矩都沒有!身正不怕影子斜,你沒做錯怕別人說甚麼?也就是你的丫鬟才會這麼囂張!”
“這件事情本來就是你有錯在先,如今還對我出言不遜,蘇氏,今日我無論如何我都要你給我一個說法的,
要是這秦家是你身邊的一個小丫鬟就能攪弄風雨,任由一個丫鬟騎在我頭上,那我索性也別當你蘇氏的婆母了,我給你當丫鬟好了!”

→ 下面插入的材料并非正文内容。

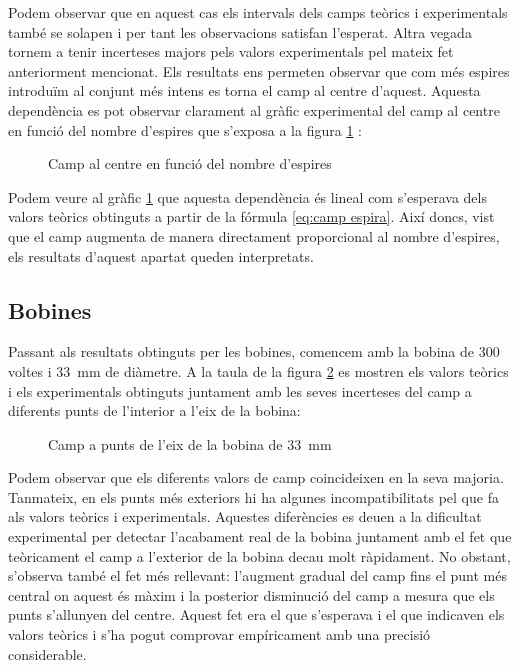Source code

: Podem observar que en aquest cas els intervals dels camps teòrics i experimentals també se solapen i per tant les observacions satisfan l'esperat. Altra vegada tornem a tenir incerteses majors pels valors experimentals pel mateix fet anteriorment mencionat. Els resultats ens permeten observar que com més espires introduïm al conjunt més intens es torna el camp al centre d'aquest. Aquesta dependència es pot observar clarament al gràfic experimental del camp al centre en funció del nombre d'espires que s'exposa a la figura \cref{fig:camp vs n} :

\begin{figure}[htb]
  \centering
  \caption{Camp al centre en funció del nombre d'espires}
  \label{fig:camp vs n}
\end{figure}

Podem veure al gràfic \cref{fig:camp vs n} que aquesta dependència és lineal com s'esperava dels valors teòrics obtinguts a partir de la fórmula \cref{eq:camp espira}. Així doncs, vist que el camp augmenta de manera directament proporcional al nombre d'espires, els resultats d'aquest apartat queden interpretats.

\subsection{Bobines}\label{sec:bobines}
Passant als resultats obtinguts per les bobines, comencem amb la bobina de 300 voltes i \SI{33}{mm} de diàmetre. A la taula de la figura \cref{fig:bobina 33 mm} es mostren els valors teòrics i els experimentals obtinguts juntament amb les seves incerteses del camp a diferents punts de l'interior a l'eix de la bobina:

\begin{figure}[htb]
  \centering
  \caption{Camp a punts de l'eix de la bobina de \SI{33}{mm}}
  \label{fig:bobina 33 mm}
\end{figure}

Podem observar que els diferents valors de camp coincideixen en la seva majoria. Tanmateix, en els punts més exteriors hi ha algunes incompatibilitats pel que fa als valors teòrics i experimentals. Aquestes diferències es deuen a la dificultat experimental per detectar l'acabament real de la bobina juntament amb el fet que teòricament el camp a l'exterior de la bobina decau molt ràpidament. No obstant, s'observa també el fet més rellevant: l'augment gradual del camp fins el punt més central on aquest és màxim i la posterior disminució del camp a mesura que els punts s'allunyen del centre. Aquest fet era el que s'esperava i el que indicaven els valors teòrics i s'ha pogut comprovar empíricament amb una precisió considerable.

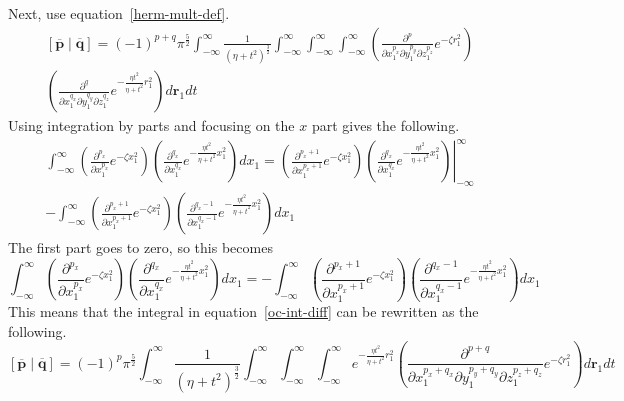 Next, use equation~\ref{herm-mult-def}.
\begin{multline}
  \left[\overline{\mathbf{p}}\middle|\overline{\mathbf{q}}\right] = (-1)^{p + q} \pi^{\frac{5}{2}} \int_{-\infty}^\infty \frac{1}{\left(\eta + t^2\right)^{\frac{3}{2}}} \int_{-\infty}^\infty \int_{-\infty}^\infty \int_{-\infty}^\infty \left(\frac{\partial^{p}}{\partial x_1^{p_x}\partial y_1^{p_y}\partial z_1^{p_z}}e^{-\zeta r_1^2}\right)\\
  \left(\frac{\partial^{q}}{\partial x_1^{q_x} \partial y_1^{q_y} \partial z_1^{q_z}} e^{-\frac{\eta t^2}{\eta + t^2} r_1^2}\right) d\mathbf{r}_1 dt
  \label{oc-int-diff}
\end{multline}
Using integration by parts and focusing on the $x$ part gives the following.
\begin{multline}
  \int_{-\infty}^\infty \left(\frac{\partial^{p_x}}{\partial x_1^{p_x}} e^{-\zeta x_1^2}\right)\left(\frac{\partial^{q_x}}{\partial x_1^{q_x}} e^{-\frac{\eta t^2}{\eta + t^2} x_1^2}\right) dx_1 = \left.\left(\frac{\partial^{p_x + 1}}{\partial x_1^{p_x + 1}} e^{-\zeta x_1^2}\right)\left(\frac{\partial^{q_x}}{\partial x_1^{q_x}}e^{-\frac{\eta t^2}{\eta + t^2} x_1^2}\right)\right|_{-\infty}^\infty\\
  - \int_{-\infty}^\infty  \left(\frac{\partial^{p_x + 1}}{\partial x_1^{p_x + 1}} e^{-\zeta x_1^2}\right)\left(\frac{\partial^{q_x - 1}}{\partial x_1^{q_x - 1}} e^{-\frac{\eta t^2}{\eta + t^2} x_1^2}\right) dx_1
\end{multline}
The first part goes to zero, so this becomes
\begin{equation}
  \int_{-\infty}^\infty \left(\frac{\partial^{p_x}}{\partial x_1^{p_x}} e^{-\zeta x_1^2}\right)\left(\frac{\partial^{q_x}}{\partial x_1^{q_x}} e^{-\frac{\eta t^2}{\eta + t^2} x_1^2}\right) dx_1 =  - \int_{-\infty}^\infty  \left(\frac{\partial^{p_x + 1}}{\partial x_1^{p_x + 1}} e^{-\zeta x_1^2}\right)\left(\frac{\partial^{q_x - 1}}{\partial x_1^{q_x - 1}} e^{-\frac{\eta t^2}{\eta + t^2} x_1^2}\right) dx_1
\end{equation}
This means that the integral in equation~\ref{oc-int-diff} can be rewritten as the following.
\begin{equation}
  \left[\overline{\mathbf{p}}\middle|\overline{\mathbf{q}}\right] = (-1)^{p} \pi^{\frac{5}{2}} \int_{-\infty}^\infty \frac{1}{\left(\eta + t^2\right)^{\frac{3}{2}}} \int_{-\infty}^\infty \int_{-\infty}^\infty \int_{-\infty}^\infty e^{-\frac{\eta t^2}{\eta + t^2} r_1^2} \left(\frac{\partial^{p + q}}{\partial x_1^{p_x + q_x} \partial y_1^{p_y + q_y} \partial z_1^{p_z + q_z}} e^{-\zeta r_1^2}\right) d\mathbf{r}_1 dt
\end{equation}
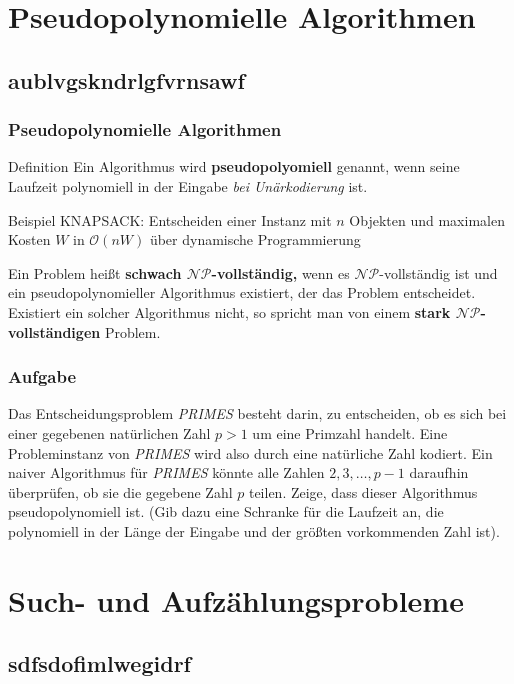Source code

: \section{Pseudopolynomielle Algorithmen}
\subsection{aublvgskndrlgfvrnsawf}
\begin{frame}
\frametitle{Pseudopolynomielle Algorithmen}
\begin{block}{Definition}
Ein Algorithmus wird \textbf{pseudopolyomiell} genannt, wenn seine Laufzeit polynomiell in der Eingabe \textit{bei Unärkodierung} ist.
\end{block}

Beispiel KNAPSACK: Entscheiden einer Instanz mit $n$ Objekten und maximalen Kosten $W$ in $\mathcal O (nW)$ über dynamische Programmierung \micropause

Ein Problem heißt \textbf{schwach $\mathcal{NP}$-vollständig,} wenn es $\mathcal{NP}$-vollständig ist und ein pseudopolynomieller Algorithmus existiert, der das Problem entscheidet.\micropause
Existiert ein solcher Algorithmus nicht, so spricht man von einem \textbf{stark $\mathcal{NP}$-vollständigen} Problem.
\end{frame}

\begin{frame}
\frametitle{Aufgabe}
Das Entscheidungsproblem \textit{PRIMES} besteht darin, zu entscheiden, ob es sich bei einer gegebenen natürlichen Zahl $p>1$ um eine Primzahl handelt. 
Eine Probleminstanz von \textit{PRIMES} wird also durch eine natürliche Zahl kodiert.  \micropause
Ein naiver Algorithmus für \textit{PRIMES} könnte alle Zahlen $2,3,\ldots,p-1$ daraufhin überprüfen, ob sie die gegebene Zahl $p$ teilen.  \micropause
Zeige, dass dieser Algorithmus pseudopolynomiell ist. 
(Gib dazu eine Schranke für die Laufzeit an, die polynomiell in der Länge der Eingabe und der größten vorkommenden Zahl ist).
\end{frame}

\section{Such- und Aufzählungsprobleme}
\subsection{sdfsdofimlwegidrf}
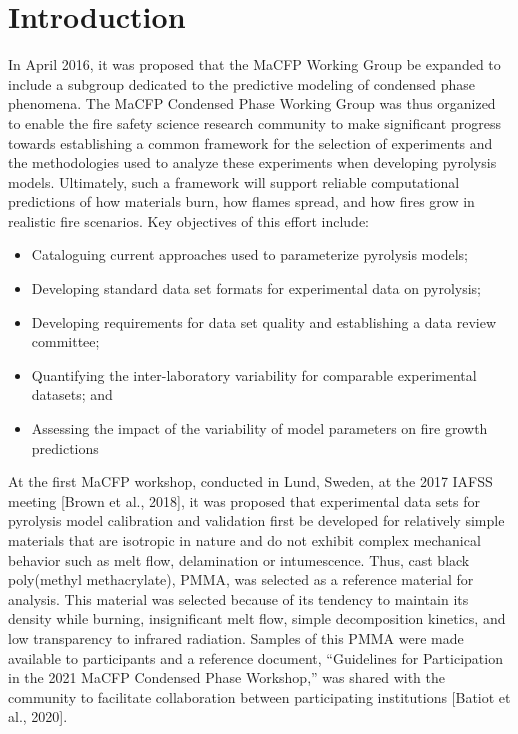 \documentclass{book}
\begin{document}
\newpage

\tableofcontents

\mainmatter

\pagestyle{plain}

\chapter{Introduction}

In April 2016, it was proposed that the MaCFP Working Group be expanded to include a subgroup dedicated to the predictive modeling of condensed phase phenomena. The MaCFP Condensed Phase Working Group was thus organized to enable the fire safety science research community to make significant progress towards establishing a common framework for the selection of experiments and the methodologies used to analyze these experiments when developing pyrolysis models. Ultimately, such a framework will support reliable computational predictions of how materials burn, how flames spread, and how fires grow in realistic fire scenarios. Key objectives of this effort include:
\begin{itemize}
 \item Cataloguing current approaches used to parameterize pyrolysis models;
 \item Developing standard data set formats for experimental data on pyrolysis;
 \item Developing requirements for data set quality and establishing a data review committee;
 \item Quantifying the inter-laboratory variability for comparable experimental datasets; and
 \item Assessing the impact of the variability of model parameters on fire growth predictions
\end{itemize}
At the first MaCFP workshop, conducted in Lund, Sweden, at the 2017 IAFSS meeting [Brown et al., 2018], it was proposed that experimental data sets for pyrolysis model calibration and validation first be developed for relatively simple materials that are isotropic in nature and do not exhibit complex mechanical behavior such as melt flow, delamination or intumescence. Thus, cast black poly(methyl methacrylate), PMMA, was selected as a reference material for analysis. This material was selected because of its tendency to maintain its density while burning, insignificant melt flow, simple decomposition kinetics, and low transparency to infrared radiation. Samples of this PMMA were made available to participants and a reference document, ``Guidelines for Participation in the 2021 MaCFP Condensed Phase Workshop,'' was shared with the community to facilitate collaboration between participating institutions [Batiot et al., 2020].
\end{document}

秦夫人好不容易在蘇子衿面前硬氣一回,她覺得自己今日定要狠狠出氣,故而巴巴的說了一大堆話。
直到看見蘇子衿面上明顯的詫異,秦夫人才終於停下。
能讓蘇子衿吃癟,她就高興了。
蘇綰綰站在秦夫人身邊,對如今秦夫人的支愣也有些驚訝,要知道這段時間以來,她們所有人在蘇子衿面前都是唯唯諾諾的,生怕蘇子衿把她們抓住打一頓。
故而,秦夫人已經很長時間沒有這麼大膽和蘇子衿說過話了!
看到秦夫人如今如此支愣,蘇綰綰忽然覺得自己往後這日子應該是一片光明。
蘇子衿淡然站在原地,漫不經心道:
“婆母的要求全都說完了?”
說起這個,秦夫人非常不滿意如今蘇子衿對她說話的態度:
“你如今跟我說話的這態度是甚麼意思?你這般不恭敬的模樣是給誰看的?如今你可是秦家的主母,你要給下面的人示範,做個榜樣,若是你自己都不知道規矩兩個字怎麼寫,將來要如何管教下面的人!”
原本秦夫人被奪走當家主母的位置心裡非常難受。
但昨日蘇綰綰勸秦夫人轉念一想,如今蘇子衿是當家主母,那像去哪裡弄錢維持府中開銷的重擔也就落到蘇子衿身上。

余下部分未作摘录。